We have changed the CCR which was crashing to another city with way less clients, we noticed that the CCR which was crashing here in our main network stopped to crash while the CCR which was in the smaller city and have never had this issue started to crash exactly like the old one. Any ideas about what is going on?
As @chechito says, check profile when it happens. Remember that even though your CPU is “only” hitting 10%, you have 36 cores making up 100% and if one of those is running at full steam as RouterOS likes to single thread things there is a high chance you are maxxing out your capabilities with that device.
Cde, when you say power supply caps, are u refering to the caps inside of the CCR or to my nobreaks and batteries? (I have both CCR in this shelter connected to the same nobreak)
If is something realted to my nobreaks, batteries or power plug don’t you think the problem would happen every time that the CCR reachs exactly some point of usage? We have days which we worked over the peaks that we have last time the problem happened.
And if you are talking about the caps inside of the CCR, the problem would start to happen in the another shelter, where we have moved the CCR that had the issue for the first time?
I’m not sure if this is right but I’m kind of ignoring a power issue here because I think a power supply issue would be something more like 0 or 1 problem, It would not occur randomly. Does it make sense?
actually you can have 2-3 cores at 100% due to some problem and slowing down the entire router, the other 33-34 cores totally idle and the total cpu usage will be between 8 to 11 %
Interesting that you have the exact same CCRs as us.

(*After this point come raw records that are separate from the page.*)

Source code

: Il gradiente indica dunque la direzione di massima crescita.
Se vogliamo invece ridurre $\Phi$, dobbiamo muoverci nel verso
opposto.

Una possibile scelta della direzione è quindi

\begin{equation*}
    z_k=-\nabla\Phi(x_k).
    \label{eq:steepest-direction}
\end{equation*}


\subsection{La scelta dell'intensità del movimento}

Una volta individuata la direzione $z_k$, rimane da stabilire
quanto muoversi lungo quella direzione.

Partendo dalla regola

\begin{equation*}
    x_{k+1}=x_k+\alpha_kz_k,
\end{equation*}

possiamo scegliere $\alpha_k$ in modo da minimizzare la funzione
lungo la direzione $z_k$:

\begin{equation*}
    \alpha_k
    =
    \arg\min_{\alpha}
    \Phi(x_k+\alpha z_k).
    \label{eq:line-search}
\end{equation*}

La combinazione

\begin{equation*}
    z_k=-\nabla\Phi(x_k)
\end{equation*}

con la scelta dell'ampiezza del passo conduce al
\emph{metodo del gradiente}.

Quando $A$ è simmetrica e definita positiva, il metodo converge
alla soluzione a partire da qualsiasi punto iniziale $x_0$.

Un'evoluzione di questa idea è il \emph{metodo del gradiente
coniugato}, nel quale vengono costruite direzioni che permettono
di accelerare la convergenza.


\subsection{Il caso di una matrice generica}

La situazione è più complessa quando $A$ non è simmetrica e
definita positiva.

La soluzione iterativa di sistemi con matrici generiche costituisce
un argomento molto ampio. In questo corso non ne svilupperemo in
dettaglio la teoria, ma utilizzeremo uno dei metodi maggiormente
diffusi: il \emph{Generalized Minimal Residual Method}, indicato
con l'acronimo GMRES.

We have a few hundred PPPoE sessions terminated on ours and one of our engineers suspected that DNS load was causing intermittent problems.
We decided to just move DNS onto dedicated resolvers (we just set up a couple of linux vms), which according to the stats are handling ~100 requests a second on average.
Lucasrbs,
Same problem here, 1 core hitting 100% CPU and traffic starts to drop when using Hotspot (also around 800 users).
When i disable hotspot CPU lowers immediately.